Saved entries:
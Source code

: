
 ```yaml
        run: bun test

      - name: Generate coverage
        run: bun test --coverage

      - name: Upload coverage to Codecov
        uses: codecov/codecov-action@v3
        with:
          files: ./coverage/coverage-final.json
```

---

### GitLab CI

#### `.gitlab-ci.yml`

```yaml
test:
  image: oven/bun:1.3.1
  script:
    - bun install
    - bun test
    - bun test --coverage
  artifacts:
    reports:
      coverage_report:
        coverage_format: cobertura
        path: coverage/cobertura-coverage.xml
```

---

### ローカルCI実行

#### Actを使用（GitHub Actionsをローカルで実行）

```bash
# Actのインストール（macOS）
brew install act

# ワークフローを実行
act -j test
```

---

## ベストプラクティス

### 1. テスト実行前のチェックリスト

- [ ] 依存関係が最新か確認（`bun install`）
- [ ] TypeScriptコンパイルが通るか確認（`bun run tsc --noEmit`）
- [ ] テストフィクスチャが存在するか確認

INSTRUCTIONS FOR THE TASK:
Reproduce every record above, word for word.

WRITTEN ANSWER:
Source code

:
 ```yaml
        run: bun test

      - name: Generate coverage
        run: bun test --coverage

      - name: Upload coverage to Codecov
        uses: codecov/codecov-action@v3
        with:
          files: ./coverage/coverage-final.json
```

---

### GitLab CI

#### `.gitlab-ci.yml`

```yaml
test:
  image: oven/bun:1.3.1
  script:
    - bun install
    - bun test
    - bun test --coverage
  artifacts:
    reports:
      coverage_report:
        coverage_format: cobertura
        path: coverage/cobertura-coverage.xml
```

---

### ローカルCI実行

#### Actを使用（GitHub Actionsをローカルで実行）

```bash
# Actのインストール（macOS）
brew install act

# ワークフローを実行
act -j test
```

---

## ベストプラクティス

### 1. テスト実行前のチェックリスト

- [ ] 依存関係が最新か確認（`bun install`）
- [ ] TypeScriptコンパイルが通るか確認（`bun run tsc --noEmit`）
- [ ] テストフィクスチャが存在するか確認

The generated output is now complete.